この息子の発言を成長したとばかりに捉える父親は、まるで感涙したかのように声を震わせていた。


「アンタ大丈夫?頭でもぶつけたんじゃない?ふふっ」

「母さんがいつもの如く愉快なご様子で息子も何より」

「お父さんとそんな三文芝居は良いから、早くアイス買ってきて」

「ら、ラジャ」


結城は妹の声にびしっと敬礼の如く返事をすると、リビングテーブルに置いておいた財布を手に取りすぐさま玄関へと駆けていった。
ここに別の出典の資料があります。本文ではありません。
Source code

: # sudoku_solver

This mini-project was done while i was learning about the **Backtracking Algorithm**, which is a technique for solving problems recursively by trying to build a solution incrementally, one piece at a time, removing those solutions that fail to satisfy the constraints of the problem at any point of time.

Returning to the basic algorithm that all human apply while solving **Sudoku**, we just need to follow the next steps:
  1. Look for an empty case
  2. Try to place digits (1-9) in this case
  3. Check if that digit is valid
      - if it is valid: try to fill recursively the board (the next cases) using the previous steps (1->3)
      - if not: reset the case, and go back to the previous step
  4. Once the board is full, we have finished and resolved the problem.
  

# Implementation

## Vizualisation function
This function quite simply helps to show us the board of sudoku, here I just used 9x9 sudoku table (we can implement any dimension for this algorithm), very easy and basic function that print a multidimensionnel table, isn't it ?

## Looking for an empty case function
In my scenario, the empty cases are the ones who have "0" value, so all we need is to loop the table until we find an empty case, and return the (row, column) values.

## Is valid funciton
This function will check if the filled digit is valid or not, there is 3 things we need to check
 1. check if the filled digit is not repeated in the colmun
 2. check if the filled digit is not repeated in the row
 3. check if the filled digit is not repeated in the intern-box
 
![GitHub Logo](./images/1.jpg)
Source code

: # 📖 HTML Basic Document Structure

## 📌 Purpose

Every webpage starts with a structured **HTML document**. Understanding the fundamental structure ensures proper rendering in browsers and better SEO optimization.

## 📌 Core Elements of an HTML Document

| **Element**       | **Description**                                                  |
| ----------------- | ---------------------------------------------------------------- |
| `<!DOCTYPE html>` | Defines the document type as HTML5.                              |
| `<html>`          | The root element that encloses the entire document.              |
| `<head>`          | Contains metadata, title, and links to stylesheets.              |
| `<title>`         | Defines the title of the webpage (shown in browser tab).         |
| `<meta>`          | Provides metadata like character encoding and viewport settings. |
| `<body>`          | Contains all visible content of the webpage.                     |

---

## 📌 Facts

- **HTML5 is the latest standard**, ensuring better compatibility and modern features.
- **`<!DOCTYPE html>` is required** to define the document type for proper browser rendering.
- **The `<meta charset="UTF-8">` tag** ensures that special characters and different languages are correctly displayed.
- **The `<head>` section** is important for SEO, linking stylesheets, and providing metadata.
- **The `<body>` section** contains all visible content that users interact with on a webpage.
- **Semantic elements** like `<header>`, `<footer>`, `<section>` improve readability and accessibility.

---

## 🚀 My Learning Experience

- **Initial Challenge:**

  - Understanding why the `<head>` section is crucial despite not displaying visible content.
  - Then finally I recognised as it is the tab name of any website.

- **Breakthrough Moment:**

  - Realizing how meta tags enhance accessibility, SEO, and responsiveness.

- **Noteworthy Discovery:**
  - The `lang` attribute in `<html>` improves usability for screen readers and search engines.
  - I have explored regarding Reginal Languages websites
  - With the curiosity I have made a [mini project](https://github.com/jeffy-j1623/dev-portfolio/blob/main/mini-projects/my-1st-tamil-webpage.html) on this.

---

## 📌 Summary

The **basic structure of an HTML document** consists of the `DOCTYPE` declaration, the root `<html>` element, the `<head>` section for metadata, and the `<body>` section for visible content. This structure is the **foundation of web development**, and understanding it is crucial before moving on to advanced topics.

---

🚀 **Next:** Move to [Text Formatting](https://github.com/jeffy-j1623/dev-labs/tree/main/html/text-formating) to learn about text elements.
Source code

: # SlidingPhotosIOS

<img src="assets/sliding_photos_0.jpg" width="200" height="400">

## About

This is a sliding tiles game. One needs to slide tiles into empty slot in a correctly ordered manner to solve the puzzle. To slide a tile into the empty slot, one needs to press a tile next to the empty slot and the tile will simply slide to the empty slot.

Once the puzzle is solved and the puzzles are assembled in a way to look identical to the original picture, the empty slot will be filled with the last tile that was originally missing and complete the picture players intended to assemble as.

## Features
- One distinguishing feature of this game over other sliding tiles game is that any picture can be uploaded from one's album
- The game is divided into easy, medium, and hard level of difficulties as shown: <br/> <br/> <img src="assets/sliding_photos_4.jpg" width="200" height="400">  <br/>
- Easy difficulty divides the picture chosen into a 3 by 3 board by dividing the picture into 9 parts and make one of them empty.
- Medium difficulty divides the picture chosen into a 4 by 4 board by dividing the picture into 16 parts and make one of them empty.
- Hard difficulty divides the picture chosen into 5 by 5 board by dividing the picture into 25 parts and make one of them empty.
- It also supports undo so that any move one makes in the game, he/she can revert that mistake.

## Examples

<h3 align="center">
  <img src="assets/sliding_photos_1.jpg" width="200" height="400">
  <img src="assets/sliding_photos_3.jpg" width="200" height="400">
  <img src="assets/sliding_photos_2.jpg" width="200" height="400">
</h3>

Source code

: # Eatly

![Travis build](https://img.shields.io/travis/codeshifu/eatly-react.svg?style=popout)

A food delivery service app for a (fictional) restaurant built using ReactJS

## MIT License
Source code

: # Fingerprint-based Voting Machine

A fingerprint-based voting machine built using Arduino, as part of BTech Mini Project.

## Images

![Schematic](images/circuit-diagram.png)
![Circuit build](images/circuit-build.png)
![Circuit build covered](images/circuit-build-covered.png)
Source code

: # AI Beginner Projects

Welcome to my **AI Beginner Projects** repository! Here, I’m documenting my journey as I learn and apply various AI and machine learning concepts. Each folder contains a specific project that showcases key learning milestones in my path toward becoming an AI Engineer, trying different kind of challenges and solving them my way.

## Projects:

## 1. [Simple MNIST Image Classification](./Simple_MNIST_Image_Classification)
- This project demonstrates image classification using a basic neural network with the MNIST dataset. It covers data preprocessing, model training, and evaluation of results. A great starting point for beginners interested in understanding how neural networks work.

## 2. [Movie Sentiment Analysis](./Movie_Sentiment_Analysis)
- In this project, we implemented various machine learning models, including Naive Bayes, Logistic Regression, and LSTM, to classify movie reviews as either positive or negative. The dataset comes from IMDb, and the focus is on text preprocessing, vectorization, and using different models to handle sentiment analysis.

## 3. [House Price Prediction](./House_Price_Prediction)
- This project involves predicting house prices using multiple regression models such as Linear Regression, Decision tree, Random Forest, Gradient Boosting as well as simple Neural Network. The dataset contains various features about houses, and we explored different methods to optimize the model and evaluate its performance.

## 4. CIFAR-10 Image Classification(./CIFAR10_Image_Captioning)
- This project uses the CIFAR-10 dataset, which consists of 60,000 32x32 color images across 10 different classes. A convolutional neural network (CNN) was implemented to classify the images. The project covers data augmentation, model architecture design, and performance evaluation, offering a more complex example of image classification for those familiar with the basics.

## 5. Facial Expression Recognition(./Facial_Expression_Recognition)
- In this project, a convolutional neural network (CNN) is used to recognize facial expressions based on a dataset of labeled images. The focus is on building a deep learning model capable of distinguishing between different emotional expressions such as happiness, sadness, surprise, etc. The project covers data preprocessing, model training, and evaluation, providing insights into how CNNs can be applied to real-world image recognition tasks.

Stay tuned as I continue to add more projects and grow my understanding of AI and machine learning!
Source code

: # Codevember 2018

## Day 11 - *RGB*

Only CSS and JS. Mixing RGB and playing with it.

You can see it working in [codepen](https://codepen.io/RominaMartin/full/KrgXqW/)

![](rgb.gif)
「ママ、うちの娘が一向に優しく接してくれないんだけど......」

「逆にパパへはいつもあんな態度だから、反抗期なんて最早来ないと思えば気が楽なんじゃない?......あ、ついでにお母さんにもアイス買ってきて〜」

「オッケー。何系の何味とかある?」

「息子のセンスに任せる」

「え、それ一番キツイやつ......」


靴を履きながら、今までのMEIDAB*Mother’s eating ice data base《母親の今まで食べたアイス履歴》を頭の中で名いっぱい参照する結城。

しかし脳内データベースでは一向に最適解が弾き出せず、靴紐を結ぶのに手間取っていた。



「──何トロトロ靴はいてんの?」



「あれ?」


隣には、同じく玄関に座って靴を履いている妹の姿があった。


「......何、自分で行って決めちゃダメなの?」

「いや、だっていつもの好きな抹茶ハーゲンでしょ?俺一人で買ってくるよ?」

「今日は違うのも選んでみたい気分なの。それにお母さんの好み私の方が知ってるでしょ......ていうか遅い、先出てるから」

「そっか、ありがとな」

「......別に」


(一生口きかないとか言って秒できいてくれたり、俺が母さんのアイス選ぶのに苦労しそうだから付いてきてくれるとか......ウチの妹、やっぱりツンデレセラピストか。)


こうして結城家の兄妹は、喧嘩(一方的な攻撃)を繰り広げながらも、夜のコンビニへと二人仲良く向かうのだった。